For the foregoing reasons, we deny defendant’s motion for summary judgment and return the case to the Trial Division for trial on the merits. 
      
      . This was the position defendant originally took in its motion for summary judgment. Subsequently, in its reply brief, it altered its position to contending that plaintiff’s cause of action accrued no later than August 7, 1972, when the unlost portion of the shipment (nine cartons) was delivered. This change in defendant’s position apparently was made to counter plaintiffs argument in its response that if section 304a was deemed applicable, the period of limitations on the lost carton of freight had not even commenced to run for the carton had never been delivered and delivery is the event which triggers the statute. 49 U.S.C. § 304a(4) (1976).
     
      
      . The pertinent part of 28 U.S.C. § 2501 (1976) reads:
      Every claim of which the Court of Claims has jurisdiction shall be barred unless the petition thereon is filed within six years after such claim first accrues.

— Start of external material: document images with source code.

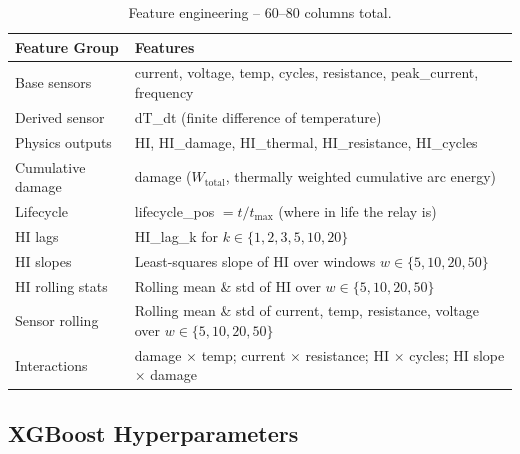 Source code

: \documentclass[12pt,a4paper]{article}
\begin{document}
\begin{table}[H]
\centering
\begin{tabularx}{\textwidth}{lX}
\toprule
\textbf{Feature Group} & \textbf{Features} \\
\midrule
Base sensors     & current, voltage, temp, cycles, resistance, peak\_current, frequency \\
Derived sensor   & dT\_dt (finite difference of temperature) \\
Physics outputs  & HI, HI\_damage, HI\_thermal, HI\_resistance, HI\_cycles \\
Cumulative damage & damage ($W_{\text{total}}$, thermally weighted cumulative arc energy) \\
Lifecycle        & lifecycle\_pos $= t / t_{\max}$ (where in life the relay is) \\
HI lags          & HI\_lag\_k for $k \in \{1,2,3,5,10,20\}$ \\
HI slopes        & Least-squares slope of HI over windows $w \in \{5,10,20,50\}$ \\
HI rolling stats & Rolling mean \& std of HI over $w \in \{5,10,20,50\}$ \\
Sensor rolling   & Rolling mean \& std of current, temp, resistance, voltage over $w \in \{5,10,20,50\}$ \\
Interactions     & damage $\times$ temp; current $\times$ resistance; HI $\times$ cycles; HI slope $\times$ damage \\
\bottomrule
\end{tabularx}
\caption{Feature engineering -- 60--80 columns total.}
\end{table}

\subsection{XGBoost Hyperparameters}
\end{document}
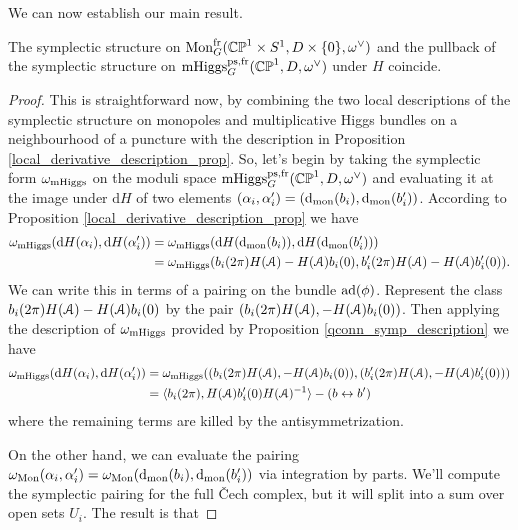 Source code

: \documentclass[10pt, oneside]{article}
\DeclareMathOperator{\mhiggs}{mHiggs}
\DeclareMathOperator{\mon}{Mon}
\renewcommand{\d}{\mathrm{d}}
\newcommand{\fr}{\mathrm{fr}}
\renewcommand{\ad}{\mr{ad}}
\begin{document}
We can now establish our main result.
\begin{theorem}
The symplectic structure on $\mon_G^\fr(\bb{CP}^1 \times S^1,D \times\{0\},\omega^\vee)$ and the pullback of the symplectic structure on $\mhiggs_G^{\text{ps,fr}}(\bb{CP}^1,D,\omega^\vee)$ under $H$ coincide.
\end{theorem}

\begin{proof}
This is straightforward now, by combining the two local descriptions of the symplectic structure on monopoles and multiplicative Higgs bundles on a neighbourhood of a puncture with the description in Proposition \ref{local_derivative_description_prop}.  So, let's begin by taking the symplectic form $\omega_{\mathrm{mHiggs}}$ on the moduli space $\mhiggs_G^{\text{ps,fr}}(\bb{CP}^1,D,\omega^\vee)$ and evaluating it at the image under $\d H$ of two elements $(\alpha_i, \alpha'_i) = (\d_{\mr{mon}}(b_i), \d_{\mr{mon}}(b_i'))$.  According to Proposition \ref{local_derivative_description_prop} we have
\begin{align*}
\omega_{\mr{mHiggs}}(\d H(\alpha_i), \d H(\alpha_i')) &= \omega_{\mr{mHiggs}}(\d H(\d_{\mr{mon}}(b_i)), \d H(\d_{\mr{mon}}(b_i'))) \\
&= \omega_{\mr{mHiggs}}(b_i(2\pi)H(\mc A) - H(\mc A)b_i(0),b'_i(2\pi)H(\mc A) - H(\mc A)b'_i(0)).
\end{align*}
We can write this in terms of a pairing on the bundle $\ad(\phi)$.  Represent the class $b_i(2\pi)H(\mathcal{A}) - H(\mathcal{A})b_i(0)$ by the pair $(b_i(2\pi)H(\mathcal{A}), -H(\mathcal{A})b_i(0))$.  Then applying the description of $\omega_{\mathrm{mHiggs}}$ provided by Proposition \ref{qconn_symp_description} we have
\begin{align*}
\omega_{\mr{mHiggs}}(\d H(\alpha_i), \d H(\alpha_i')) &= \omega_{\mr{mHiggs}}((b_i(2\pi)H(\mc A), -H(\mc A)b_i(0)),(b'_i(2\pi)H(\mc A), -H(\mc A)b'_i(0))) \\ 
&= \langle  b_i(2\pi) , H(\mc A) b_i'(0) H(\mc A)^{-1}\rangle - (b \leftrightarrow b')
\end{align*}
where the remaining terms are killed by the antisymmetrization.

On the other hand, we can evaluate the pairing $\omega_{\mr{Mon}}(\alpha_i,\alpha'_i) = \omega_{\mr{Mon}}(\d_{\mr{mon}}(b_i),\d_{\mr{mon}}(b_i'))$ via integration by parts. We'll compute the symplectic pairing for the full \v Cech complex, but it will split into a sum over open sets $U_i$.  The result is that 


\end{proof}
\end{document}
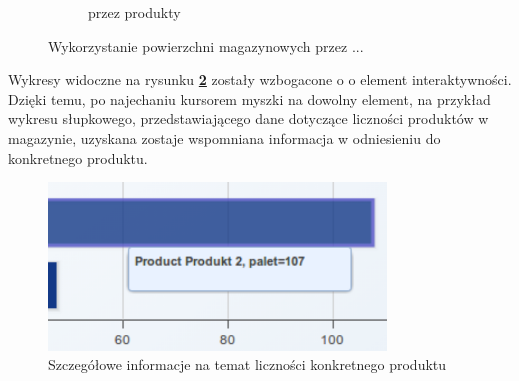 \begin{figure}[H]
\begin{subfigure}[b]{0.75\textwidth}
                \caption{przez produkty}
			\label{c7:fig:app:stat_product_bar}
       		\end{subfigure}
       		\caption[Aplikacja - Statystyki wykorzystania powierzchni]{Wykorzystanie powierzchni magazynowych przez ...}
			\label{c7:fig:app:stat_charts}
		\end{figure} 		
		Wykresy widoczne na rysunku \textbf{\ref{c7:fig:app:stat_charts}} zostały wzbogacone o
		o element interaktywności. Dzięki temu, po najechaniu kursorem myszki na dowolny element, na 
		przykład wykresu słupkowego, przedstawiającego dane dotyczące liczności produktów w magazynie, 
		uzyskana zostaje wspomniana informacja w odniesieniu do konkretnego produktu. 
		\begin{figure}[H]
			\centering
			\includegraphics[width=0.8\textwidth]{images/app/stat_bar_detail}
			\caption[Aplikacja - Szczegółowe informacje z wykresu]{Szczegółowe informacje na temat liczności konkretnego produktu}
			\label{c7:fig:app:stat_product_bar_detail}
		\end{figure} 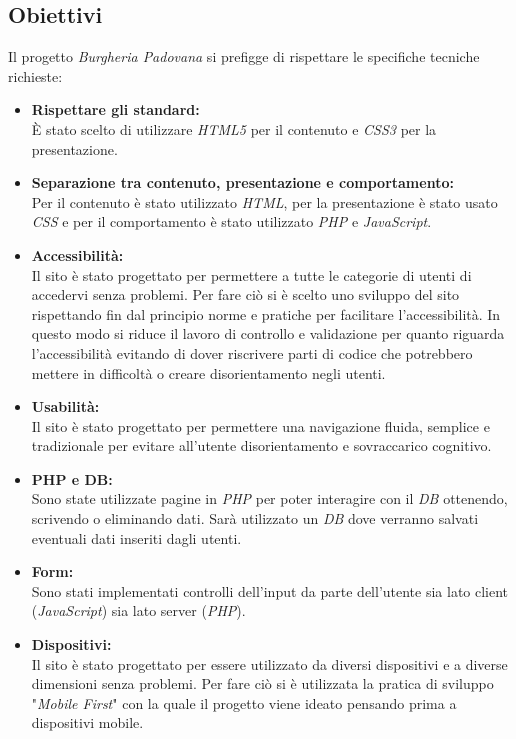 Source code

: \subsection{Obiettivi}
Il progetto \emph{Burgheria Padovana} si prefigge di rispettare le specifiche tecniche richieste:
\begin{itemize}
	\item \textbf{Rispettare gli standard:}\\ 
	È stato scelto di utilizzare \emph{HTML5} per il contenuto e \emph{CSS3} per la presentazione.
	\item \textbf{Separazione tra contenuto, presentazione e comportamento:}\\ 
	Per il contenuto è stato utilizzato \emph{HTML}, per la presentazione è stato usato \emph{CSS} e per il comportamento è stato utilizzato \emph{PHP} e \emph{JavaScript}.
	\item \textbf{Accessibilità:}\\ 
	Il sito è stato progettato per permettere a tutte le categorie di utenti di accedervi senza problemi.
	Per fare ciò si è scelto uno sviluppo del sito rispettando fin dal principio norme e pratiche per facilitare l'accessibilità.
	In questo modo si riduce il lavoro di controllo e validazione per quanto riguarda l'accessibilità evitando di dover riscrivere parti di codice che potrebbero mettere in difficoltà o creare disorientamento negli utenti.
	\item \textbf{Usabilità:}\\
	Il sito è stato progettato per permettere una navigazione fluida, semplice e tradizionale per evitare all'utente disorientamento e sovraccarico cognitivo.
	\item \textbf{PHP e DB:}\\
	Sono state utilizzate pagine in \emph{PHP} per poter interagire con il \emph{DB} ottenendo, scrivendo o eliminando dati. Sarà utilizzato un \emph{DB} dove verranno salvati eventuali dati inseriti dagli utenti.
	\item \textbf{Form:}\\
	Sono stati implementati controlli dell'input da parte dell'utente sia lato client (\emph{JavaScript}) sia lato server (\emph{PHP}).
	\item \textbf{Dispositivi:}\\
	Il sito è stato progettato per essere utilizzato da diversi dispositivi e a diverse dimensioni senza problemi. Per fare ciò si è utilizzata la pratica di sviluppo "\emph{Mobile First}" con la quale il progetto viene ideato pensando prima a dispositivi mobile.
\end{itemize}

      Plaintiff alternatively asserts that the six-year period of limitations contained in 31 U.S.C. § 71a (1976), governs this suit. Since the period of limitations contained in section 71a is the same as the regular period of limitations on suits in this court, we do not address plaintiffs alternative contention.
     
      
      . Indeed, at oral argument defendant’s counsel stated that the Government had six years in which to sue for the value of the lost carton of cargo in this case.
     
      
      . Whether the Government can validly assert a lost cargo damage claim by set-off more than six years after the cargo was lost, we need not consider at this time.